Cooper was still thinking about Grant. “A funny boy,” he said. “Very fond of his mother. She would put him to his bed if he was tired. He was hardly ever out of his bed.”
The baby slept. According to Linda, it was very good, never gave them any trouble.
She felt that he was bright, would grow up to be intelligent. She was sorry for Mrs Cameron, for Mrs Floss, even for Cooper, though he always looked at her legs when she was bending down for the coal. John passed the drink round. Cooper drank a lot, his face reddening like flame. He told Mrs Floss he had a brother in America and was thinking of visiting him. “I haven't seen him for thirty years. Last time he was home he thought we still went round in carts. I have to send him Scottish calendars every year: I don't know what he does with them. Sells them to his friends maybe.”
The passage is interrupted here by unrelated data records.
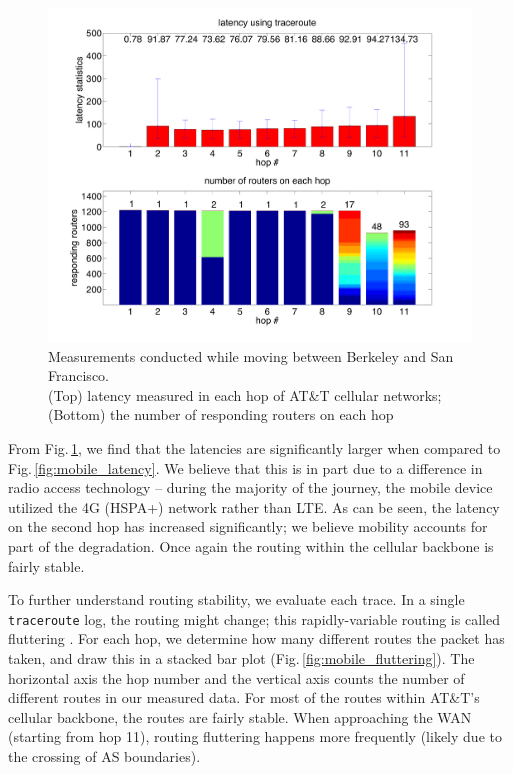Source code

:\begin{figure}[!tbh]
  \centering
  \includegraphics[width=\linewidth]{../figs/mobile_sfo.pdf}
  \vspace{-1em}
  \caption{Measurements conducted while moving between Berkeley and San Francisco.\\ (Top) latency measured in each hop of AT\&T cellular networks; (Bottom) the number of responding routers on each hop}
  \label{fig:mobile_mobile}
\end{figure}

From Fig.\,\ref{fig:mobile_mobile}, we find that the latencies are significantly larger when compared to Fig.\,\ref{fig:mobile_latency}. We believe that this is in part due to a difference in radio access technology -- during the majority of the journey, the mobile device utilized the 4G (HSPA+) network rather than LTE. As can be seen, the latency on the second hop has increased significantly; we believe mobility accounts for part of the degradation. Once again the routing within the cellular backbone is fairly stable.

To further understand routing stability, we evaluate each trace. In a single \texttt{traceroute} log, the routing might change; this rapidly-variable routing is called fluttering \cite{paxson1997measurements}. For each hop, we determine how many different routes the packet has taken, and draw this in a stacked bar plot (Fig.\,\ref{fig:mobile_fluttering}). The horizontal axis the hop number and the vertical axis counts the number of different routes in our measured data. For most of the routes within AT\&T's cellular backbone, the routes are fairly stable. When approaching the WAN (starting from hop 11), routing fluttering happens more frequently (likely due to the crossing of AS boundaries).

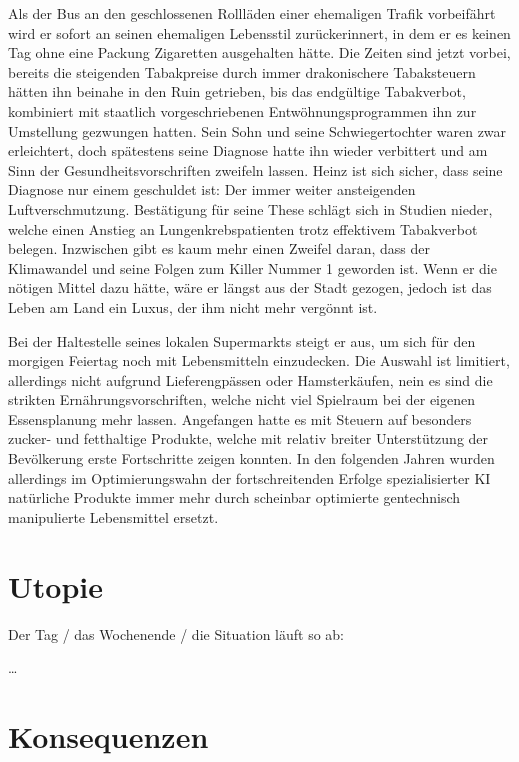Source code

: \documentclass[twoside, a4paper, DIV=11, open=any, bibliography=totoc]{scrbook}
\begin{document}
Als der Bus an den geschlossenen Rollläden einer ehemaligen Trafik vorbeifährt wird
er sofort an seinen ehemaligen Lebensstil zurückerinnert, in dem er es keinen Tag ohne eine Packung Zigaretten ausgehalten hätte.
Die Zeiten sind jetzt vorbei, bereits die steigenden Tabakpreise durch immer drakonischere Tabaksteuern hätten ihn beinahe
in den Ruin getrieben, bis das endgültige Tabakverbot, kombiniert mit staatlich vorgeschriebenen Entwöhnungsprogrammen ihn
zur Umstellung gezwungen hatten. Sein Sohn und seine Schwiegertochter waren zwar erleichtert, doch
spätestens seine Diagnose hatte ihn wieder verbittert und am Sinn der Gesundheitsvorschriften zweifeln lassen.
Heinz ist sich sicher, dass seine Diagnose nur einem geschuldet ist: Der immer weiter ansteigenden Luftverschmutzung.
Bestätigung für seine These schlägt sich in Studien nieder, welche einen Anstieg an Lungenkrebspatienten trotz
effektivem Tabakverbot belegen. Inzwischen gibt es kaum mehr einen Zweifel daran, dass der Klimawandel und seine Folgen zum Killer Nummer 1 geworden ist.
Wenn er die nötigen Mittel dazu hätte, wäre er längst aus der Stadt gezogen, jedoch ist das Leben am Land ein Luxus, der ihm nicht mehr vergönnt ist.

Bei der Haltestelle seines lokalen Supermarkts steigt er aus, um sich für den morgigen Feiertag noch mit Lebensmitteln einzudecken.
Die Auswahl ist limitiert, allerdings nicht aufgrund Lieferengpässen oder Hamsterkäufen, nein es sind die strikten Ernährungsvorschriften,
welche nicht viel Spielraum bei der eigenen Essensplanung mehr lassen. Angefangen hatte es mit Steuern auf besonders zucker- und fetthaltige Produkte,
welche mit relativ breiter Unterstützung der Bevölkerung erste Fortschritte zeigen konnten.
In den folgenden Jahren wurden allerdings im Optimierungswahn der fortschreitenden Erfolge spezialisierter KI
natürliche Produkte immer mehr durch scheinbar optimierte gentechnisch manipulierte Lebensmittel ersetzt.


\section{Utopie} \label{sec:szenutopie}

Der Tag / das Wochenende / die Situation läuft so ab:

\ldots

\section{Konsequenzen} \label{sec:szenkonsequenzen}
\end{document}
Mrs Cameron said, “They never forget their home, do they?” She had no one abroad. She hadn't been abroad herself. She couldn't talk to Mrs Floss, envied her. Mrs Floss had been everywhere, looked confident, assured.
“I went to the White House too,” said Mrs Floss. “I stayed in Washington at the time. Hotels in America are expensive. You don't get your breakfast in them.”
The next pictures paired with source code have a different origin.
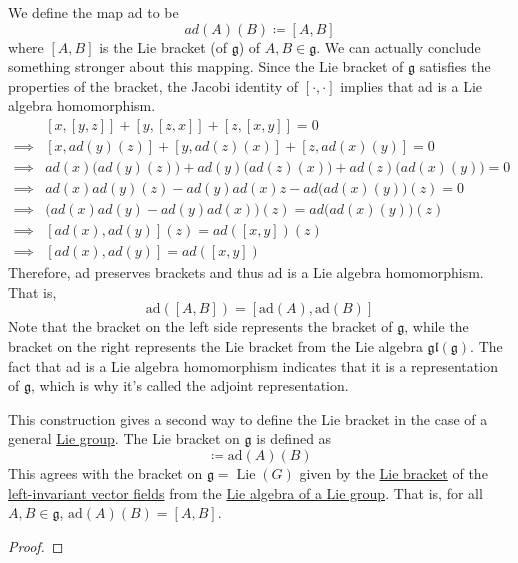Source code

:\documentclass{article}
\DeclareMathOperator{\Lie}{Lie}
\newcounter{definition}[section]
\begin{document}
\begin{definition}
      We define the map ad to be 
      \begin{equation}
        ad(A)(B) \coloneqq [A,B]
      \end{equation}
      where $[A,B]$ is the Lie bracket (of $\mathfrak{g}$) of $A, B \in \mathfrak{g}$. We can actually conclude something stronger about this mapping. Since the Lie bracket of $\mathfrak{g}$ satisfies the properties of the bracket, the Jacobi identity of $[\cdot, \cdot]$ implies that ad is a Lie algebra homomorphism. 
      \begin{align*}
        & [x, [y,z]] + [y,[z,x]] + [z, [x,y]] = 0 \\
        \implies & [x, ad(y)(z)] + [y, ad(z)(x)] + [z, ad(x)(y)] = 0 \\
        \implies & ad(x)\big(ad(y)(z)\big) + ad(y) \big( ad(z)(x)\big) + ad(z) \big(ad(x)(y)\big) = 0 \\
        \implies & ad(x) ad(y) (z) - ad(y) ad(x) z - ad \big(ad(x)(y)\big) (z) = 0 \\
        \implies & \big( ad(x) ad(y) - ad(y) ad(x) \big) (z) = ad\big( ad(x)(y) \big) (z) \\
        \implies & [ad(x), ad(y)] (z) = ad ([x,y]) (z) \\
        \implies & [ad(x), ad(y)] = ad([x,y])
      \end{align*}
      Therefore, ad preserves brackets and thus ad is a Lie algebra homomorphism. That is, 
      \begin{equation}
        \text{ad}([A,B]) = [\text{ad}(A), \text{ad}(B)]
      \end{equation}
      Note that the bracket on the left side represents the bracket of $\mathfrak{g}$, while the bracket on the right represents the Lie bracket from the Lie algebra $\mathfrak{gl}(\mathfrak{g})$. The fact that ad is a Lie algebra homomorphism indicates that it is a representation of $\mathfrak{g}$, which is why it's called the adjoint representation. 
    \end{definition}

    \begin{definition}
      \label{def:lie-bracket-on-a-general-lie-group}
      This construction gives a second way to define the Lie bracket in the case of a general \hyperref[def:lie-group]{Lie group}. The Lie bracket on $\mathfrak{g}$ is defined as 
      \begin{equation}
        [A,B] \coloneqq \text{ad} (A) (B)
      \end{equation}
      This agrees with the bracket on $\mathfrak{g} = \Lie(G)$ given by the \hyperref[def:lie-bracket]{Lie bracket} of the \hyperref[def:left-invariant-vector-field]{left-invariant vector fields} from the \hyperref[def:lie-algebra-of-a-lie-group]{Lie algebra of a Lie group}. That is, for all $A, B \in \mathfrak{g}$, $\text{ad}(A)(B) = [A, B]$. 
    \end{definition}
    \begin{proof}
      
    \end{proof}
\end{document}
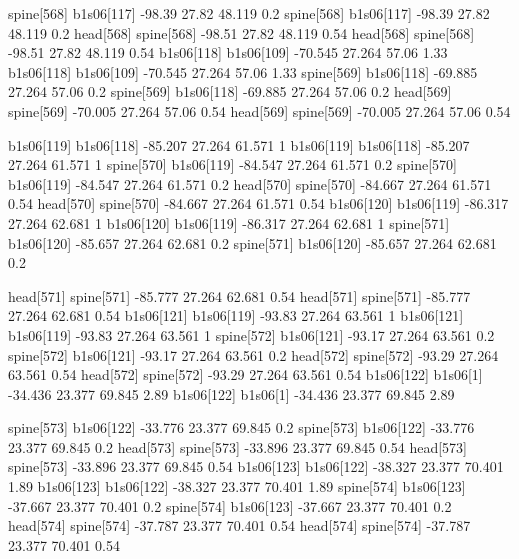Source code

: spine[568]    b1s06[117]    -98.39    27.82    48.119    0.2
spine[568]    b1s06[117]    -98.39    27.82    48.119    0.2
head[568]    spine[568]    -98.51    27.82    48.119    0.54
head[568]    spine[568]    -98.51    27.82    48.119    0.54
b1s06[118]    b1s06[109]    -70.545    27.264    57.06    1.33
b1s06[118]    b1s06[109]    -70.545    27.264    57.06    1.33
spine[569]    b1s06[118]    -69.885    27.264    57.06    0.2
spine[569]    b1s06[118]    -69.885    27.264    57.06    0.2
head[569]    spine[569]    -70.005    27.264    57.06    0.54
head[569]    spine[569]    -70.005    27.264    57.06    0.54


b1s06[119]    b1s06[118]    -85.207    27.264    61.571    1
b1s06[119]    b1s06[118]    -85.207    27.264    61.571    1
spine[570]    b1s06[119]    -84.547    27.264    61.571    0.2
spine[570]    b1s06[119]    -84.547    27.264    61.571    0.2
head[570]    spine[570]    -84.667    27.264    61.571    0.54
head[570]    spine[570]    -84.667    27.264    61.571    0.54
b1s06[120]    b1s06[119]    -86.317    27.264    62.681    1
b1s06[120]    b1s06[119]    -86.317    27.264    62.681    1
spine[571]    b1s06[120]    -85.657    27.264    62.681    0.2
spine[571]    b1s06[120]    -85.657    27.264    62.681    0.2


head[571]    spine[571]    -85.777    27.264    62.681    0.54
head[571]    spine[571]    -85.777    27.264    62.681    0.54
b1s06[121]    b1s06[119]    -93.83    27.264    63.561    1
b1s06[121]    b1s06[119]    -93.83    27.264    63.561    1
spine[572]    b1s06[121]    -93.17    27.264    63.561    0.2
spine[572]    b1s06[121]    -93.17    27.264    63.561    0.2
head[572]    spine[572]    -93.29    27.264    63.561    0.54
head[572]    spine[572]    -93.29    27.264    63.561    0.54
b1s06[122]    b1s06[1]    -34.436    23.377    69.845    2.89
b1s06[122]    b1s06[1]    -34.436    23.377    69.845    2.89


spine[573]    b1s06[122]    -33.776    23.377    69.845    0.2
spine[573]    b1s06[122]    -33.776    23.377    69.845    0.2
head[573]    spine[573]    -33.896    23.377    69.845    0.54
head[573]    spine[573]    -33.896    23.377    69.845    0.54
b1s06[123]    b1s06[122]    -38.327    23.377    70.401    1.89
b1s06[123]    b1s06[122]    -38.327    23.377    70.401    1.89
spine[574]    b1s06[123]    -37.667    23.377    70.401    0.2
spine[574]    b1s06[123]    -37.667    23.377    70.401    0.2
head[574]    spine[574]    -37.787    23.377    70.401    0.54
head[574]    spine[574]    -37.787    23.377    70.401    0.54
“Where do you get your breakfast?” said John.
“Oh, you find a restaurant in the morning.” He too had never been abroad. Even old Cooper had been abroad, had served in the war.
“When I was in Africa,” he said on cue, “during the war, I saw an Italian soldier lying in the desert. I was alone and he was lying there dead. I bent down. He had a photograph of his family in a wallet. Very strange, I thought, what is he doing here? What am I doing here? I told Marconi about it.” (Referring to the owner of the cafe near them.) “Very musical people, the Italians, but not good soldiers.”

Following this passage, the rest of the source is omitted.